Suku Minangkabau merupakan salah satu suku di Indonesia yang memiliki keunikan dalam bentuk desa dan rumah adatnya. Desa-desa di Minangkabau memiliki ciri khas tersendiri yang membuatnya berbeda dengan desa-desa di daerah lain di Indonesia. Begitu pula dengan rumah adat suku Minangkabau yang memiliki bentuk yang unik dan memikat hati siapa saja yang melihatnya. Berikut ini adalah penjelasan tentang bentuk desa dan rumah adat suku Minangkabau.
Bentuk Desa
Desa di Minangkabau memiliki bentuk yang unik dan berbeda dengan desa-desa di daerah lain di Indonesia. Desa-desa di Minangkabau terdiri dari beberapa rumah adat yang disusun secara berkelompok. Kelompok rumah adat tersebut disebut dengan istilah “jorong”. Jorong-jorong tersebut kemudian disusun menjadi satu kesatuan yang disebut dengan “nagari”. Nagari merupakan bentuk organisasi masyarakat adat yang ada di Minangkabau.
Bentuk desa yang seperti ini, menurut sejarahnya, berasal dari masa lalu ketika suku Minangkabau masih hidup sebagai masyarakat agraris. Desa-desa tersebut dibangun di daerah yang cocok untuk pertanian, seperti di lembah atau di kaki gunung. Setiap kelompok rumah adat di desa tersebut memiliki wilayah pertanian tersendiri, sehingga bentuk desa seperti ini sangat efektif untuk mengatur dan mengawasi wilayah pertanian masing-masing kelompok.
Bentuk Rumah Adat
Rumah adat suku Minangkabau juga memiliki bentuk yang unik dan memikat hati siapa saja yang melihatnya. Rumah adat tersebut disebut dengan “rumah gadang”. Rumah gadang memiliki atap yang melengkung ke atas dan ke bawah. Atap tersebut terbuat dari sirap atau ijuk yang dipadukan dengan kayu dan bambu sebagai rangka atapnya.
Bentuk atap rumah gadang yang melengkung ke atas dan ke bawah memiliki makna tersendiri bagi suku Minangkabau. Bagian atap yang melengkung ke atas melambangkan kepercayaan suku Minangkabau terhadap Tuhan yang maha kuasa. Sedangkan bagian atap yang melengkung ke bawah melambangkan penghormatan terhadap leluhur dan orang tua yang sudah meninggal.
Rumah gadang juga memiliki ruangan utama yang luas dan berfungsi sebagai tempat berkumpul keluarga besar. Ruangan tersebut dikenal dengan sebutan “sasurauan”. Di dalam ruangan tersebut terdapat beberapa tiang yang besar dan kuat sebagai penyangga atap. Tiang-tiang tersebut melambangkan jumlah keluarga besar yang tinggal dalam rumah gadang tersebut.

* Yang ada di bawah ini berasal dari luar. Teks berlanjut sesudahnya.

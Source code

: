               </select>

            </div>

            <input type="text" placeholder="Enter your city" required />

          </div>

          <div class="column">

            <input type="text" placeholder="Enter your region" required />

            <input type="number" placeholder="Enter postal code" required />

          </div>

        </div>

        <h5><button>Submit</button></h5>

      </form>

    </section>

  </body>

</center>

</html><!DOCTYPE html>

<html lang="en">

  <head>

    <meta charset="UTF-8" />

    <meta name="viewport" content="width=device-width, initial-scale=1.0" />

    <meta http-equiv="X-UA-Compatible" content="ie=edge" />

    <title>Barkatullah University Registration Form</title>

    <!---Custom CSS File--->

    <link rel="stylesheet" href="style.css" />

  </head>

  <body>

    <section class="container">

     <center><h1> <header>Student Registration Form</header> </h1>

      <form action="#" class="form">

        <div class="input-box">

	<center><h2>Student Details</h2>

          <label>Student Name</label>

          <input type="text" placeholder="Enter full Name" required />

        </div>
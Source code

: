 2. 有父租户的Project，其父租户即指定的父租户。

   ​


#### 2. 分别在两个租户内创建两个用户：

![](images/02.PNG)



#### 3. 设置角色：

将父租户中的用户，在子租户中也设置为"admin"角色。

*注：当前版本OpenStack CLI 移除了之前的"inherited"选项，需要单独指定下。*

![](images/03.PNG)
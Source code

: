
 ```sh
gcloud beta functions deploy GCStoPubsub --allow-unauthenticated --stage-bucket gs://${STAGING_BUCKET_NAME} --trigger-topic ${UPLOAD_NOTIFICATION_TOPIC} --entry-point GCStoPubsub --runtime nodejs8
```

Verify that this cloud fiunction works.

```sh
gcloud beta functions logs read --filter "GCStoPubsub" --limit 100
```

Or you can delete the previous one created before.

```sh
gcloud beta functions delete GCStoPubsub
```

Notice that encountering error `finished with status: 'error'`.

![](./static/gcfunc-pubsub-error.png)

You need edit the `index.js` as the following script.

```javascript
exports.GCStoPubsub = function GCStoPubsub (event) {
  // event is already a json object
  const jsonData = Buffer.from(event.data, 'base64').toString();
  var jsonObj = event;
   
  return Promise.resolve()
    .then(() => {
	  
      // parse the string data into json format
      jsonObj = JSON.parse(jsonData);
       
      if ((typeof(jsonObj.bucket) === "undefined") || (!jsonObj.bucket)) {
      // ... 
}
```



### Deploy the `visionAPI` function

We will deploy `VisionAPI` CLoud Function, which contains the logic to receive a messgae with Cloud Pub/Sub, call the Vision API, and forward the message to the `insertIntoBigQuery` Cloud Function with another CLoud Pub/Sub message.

Keunikan Bentuk Desa dan Rumah Adat Suku Minangkabau
Bentuk desa dan rumah adat suku Minangkabau memiliki keunikan tersendiri yang membuatnya berbeda dengan desa dan rumah adat di daerah lain di Indonesia. Bentuk desa yang berupa kelompok rumah adat yang disusun secara berkelompok menjadi satu kesatuan, sangat membantu dalam mengatur dan mengawasi wilayah pertanian masing-masing kelompok. Sementara itu, rumah adat suku Minangkabau yang berbentuk rumah gadang memiliki makna tersendiri dalam setiap bagian atap dan tiang yang ada di dalamnya.

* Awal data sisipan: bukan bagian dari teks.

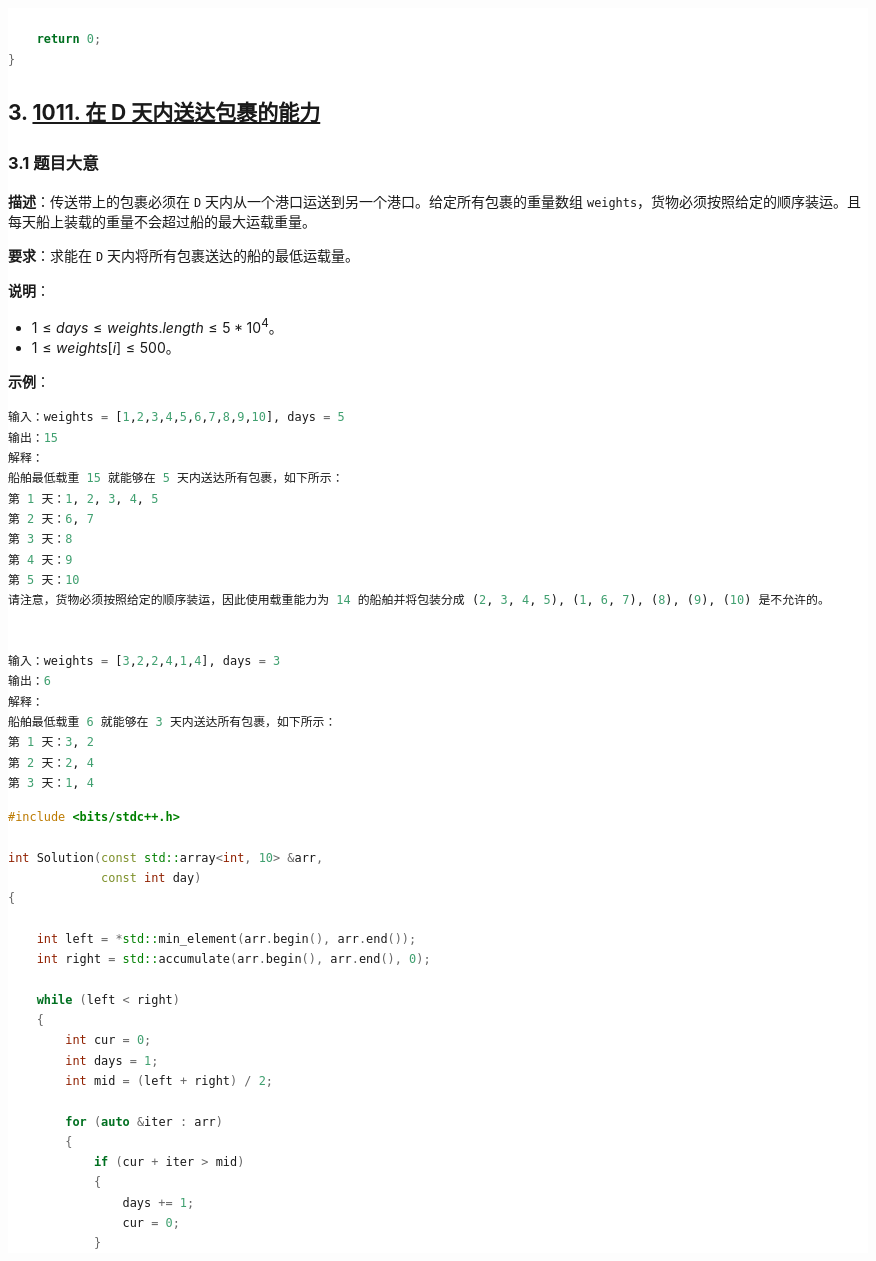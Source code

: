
 ```C++

    return 0;
}
```

## 3. [1011. 在 D 天内送达包裹的能力](https://leetcode.cn/problems/capacity-to-ship-packages-within-d-days/)

### 3.1 题目大意

**描述**：传送带上的包裹必须在 `D` 天内从一个港口运送到另一个港口。给定所有包裹的重量数组 `weights`，货物必须按照给定的顺序装运。且每天船上装载的重量不会超过船的最大运载重量。

**要求**：求能在 `D` 天内将所有包裹送达的船的最低运载量。

**说明**：

- $1 \le days \le weights.length \le 5 * 10^4$。
- $1 \le weights[i] \le 500$。

**示例**：

```Python
输入：weights = [1,2,3,4,5,6,7,8,9,10], days = 5
输出：15
解释：
船舶最低载重 15 就能够在 5 天内送达所有包裹，如下所示：
第 1 天：1, 2, 3, 4, 5
第 2 天：6, 7
第 3 天：8
第 4 天：9
第 5 天：10
请注意，货物必须按照给定的顺序装运，因此使用载重能力为 14 的船舶并将包装分成 (2, 3, 4, 5), (1, 6, 7), (8), (9), (10) 是不允许的。 


输入：weights = [3,2,2,4,1,4], days = 3
输出：6
解释：
船舶最低载重 6 就能够在 3 天内送达所有包裹，如下所示：
第 1 天：3, 2
第 2 天：2, 4
第 3 天：1, 4
```

```C++
#include <bits/stdc++.h>

int Solution(const std::array<int, 10> &arr,
             const int day)
{

    int left = *std::min_element(arr.begin(), arr.end());
    int right = std::accumulate(arr.begin(), arr.end(), 0);

    while (left < right)
    {
        int cur = 0;
        int days = 1;
        int mid = (left + right) / 2;

        for (auto &iter : arr)
        {
            if (cur + iter > mid)
            {
                days += 1;
                cur = 0;
            }
```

Keunikan bentuk desa dan rumah adat suku Minangkabau ini juga menjadi daya tarik wisata bagi para wisatawan yang ingin mengenal budaya Indonesia yang kaya akan keunikan. Selain itu, bentuk desa dan rumah adat suku Minangkabau juga menjadi nilai lebih bagi daerah tersebut dalam menjaga keberlangsungan budaya dan tradisi yang dimilikinya.
Kesimpulan
Bentuk desa dan rumah adat suku Minangkabau merupakan keunikan budaya Indonesia yang patut diapresiasi. Bentuk desa yang berupa kelompok rumah adat yang disusun secara berkelompok menjadi satu kesatuan, sangat membantu dalam mengatur dan mengawasi wilayah pertanian masing-masing kelompok. Sementara itu, rumah adat suku Minangkabau yang berbentuk rumah gadang memiliki makna tersendiri dalam setiap bagian atap dan tiang yang ada di dalamnya. Keunikan bentuk desa dan rumah adat suku Minangkabau ini juga menjadi daya tarik wisata bagi para wisatawan yang ingin mengenal budaya Indonesia yang kaya akan keunikan.